Wyróżniamy hipertrofię sarkoplazmatyczną i miofibrylarną.
Hipertrofia sarkoplazmatyczna zachodzi najczęściej przy ilości powtórzeń w granicach 10-20 i nie ma tak dużego wpływu na kształtowanie siły mięśniowej, jak miofibrylarna, ale powoduje wzrost objętości mięśnia.
Hipertrofia miofibrylarna zachodzi najczęściej przy ilości powtórzeń 5-8 i trenując na takich zakresów zwiększamy także siłę mięśniową, co przełoży się w znacznym stopniu nawet na nasz maksymalny ciężar na 1 powtórzenie (1repmax) w danym ćwiczeniu.
Niższe zakresy będą już miały większy wpływ na kształtowanie siły mięśniowej niż na rozrost mięśnia, aczkolwiek to zawsze idzie w parze w pewien sposób z budowaniem masy, bo tak na logikę, widzieliście kiedyś kulturystę 100+kg, który byłby bardzo słaby, albo dobrego trójboistę, który jest "mały" ? Należy także dodać, że ilość powtórzeń to nie jedyny czynnik determinujący, w jakiej strefie hipertroficznej się znajdujemy, równie ważny jest czas pracy mięśnia pod napięciem (TUT - time under tension), lecz operując tylko powtórzeniami łatwiej jest wytłumaczyć różnice.
Tak więc przykładowo robiąc tylko 6 powtórzeń, ale z 4s kontrolowanym ruchem negatywnym w danym ćwiczeniu w tempie 4111, czas naszej pracy wynosi 40s, czyli tyle samo ile 20 powtórzeń z 1s ruchem negatywnym w tempie 1010 Jednakże, aby tempo rozwoju mięśni było optymalne, należy zazwyczaj mieszać zakresy powtórzeń dla danej partii, czyli trenując daną partię w zrobić ćwiczenia na niższych zakresach powtórzeń i ćwiczenia na wyższych zakresach. Czy to będzie na jednej jednostce, czy w skali tygodnia, to już zależy od naszego systemu treningowego.

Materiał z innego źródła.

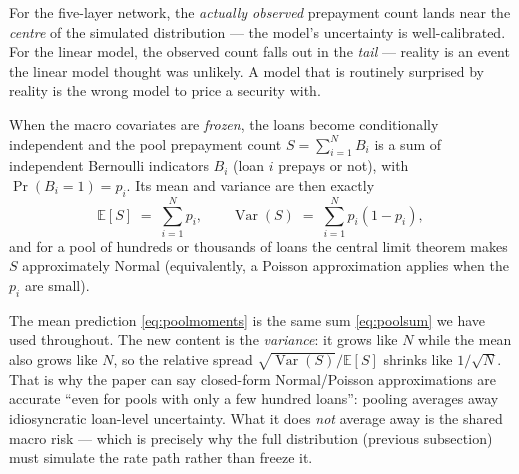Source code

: \documentclass[11pt]{article}
\newcommand{\E}{\mathbb{E}}
\begin{document}
\begin{intuition}
For the five-layer network, the \emph{actually observed} prepayment count lands near the
\emph{centre} of the simulated distribution --- the model's uncertainty is well-calibrated.
For the linear model, the observed count falls out in the \emph{tail} --- reality is an event
the linear model thought was unlikely. A model that is routinely surprised by reality is the
wrong model to price a security with.
\end{intuition}

When the macro covariates are \emph{frozen}, the loans become conditionally independent and
the pool prepayment count $S = \sum_{i=1}^N B_i$ is a sum of independent Bernoulli indicators
$B_i$ (loan $i$ prepays or not), with $\Pr(B_i=1)=p_i$. Its mean and variance are then
exactly
\begin{equation}
  \E[S] \;=\; \sum_{i=1}^N p_i,
  \qquad
  \operatorname{Var}(S) \;=\; \sum_{i=1}^N p_i(1-p_i),
  \label{eq:poolmoments}
\end{equation}
and for a pool of hundreds or thousands of loans the central limit theorem makes $S$
approximately Normal (equivalently, a Poisson approximation applies when the $p_i$ are small).

\begin{derivation}
The mean prediction \eqref{eq:poolmoments} is the same sum \eqref{eq:poolsum} we have used
throughout. The new content is the \emph{variance}: it grows like $N$ while the mean also
grows like $N$, so the relative spread $\sqrt{\operatorname{Var}(S)}/\E[S]$ shrinks like
$1/\sqrt{N}$. That is why the paper can say closed-form Normal/Poisson approximations are
accurate ``even for pools with only a few hundred loans'': pooling averages away
idiosyncratic loan-level uncertainty. What it does \emph{not} average away is the shared
macro risk --- which is precisely why the full distribution (previous subsection) must
simulate the rate path rather than freeze it.
\end{derivation}
\end{document}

Ciekawą sprawą jest, że każdy mięsień w zależności czy składa się głównie z włókien czerwonych lub białych, może reagować lepiej na inne zakresy powtórzeń. Przykładowo biceps lepiej reaguje na wyższe, a triceps na mniejsze zakresy (świetnie sprawdzi się wąskie wyciskanie sztangi leżąc czy DIpsy na mniejszej ilości ruchów).
"Masa" omówiona, a co z rzeźbą? A czym jest ta słynna rzeźba ? Kształtu mięśni, długości ścięgien czy miejsca przyczepu mięśnia nie jesteśmy w stanie zmienić zakresem powtórzeń, czy rodzajem treningu,
Np. poprawiając tylni akton barku, nasz bark stanie się kwadratowy, a nie „ścięty” z tyłu Tak więc "robienie rzeźby" to bycie jak najbardziej odtłuszczonym przy zachowaniu jak największej masy mięśniowej.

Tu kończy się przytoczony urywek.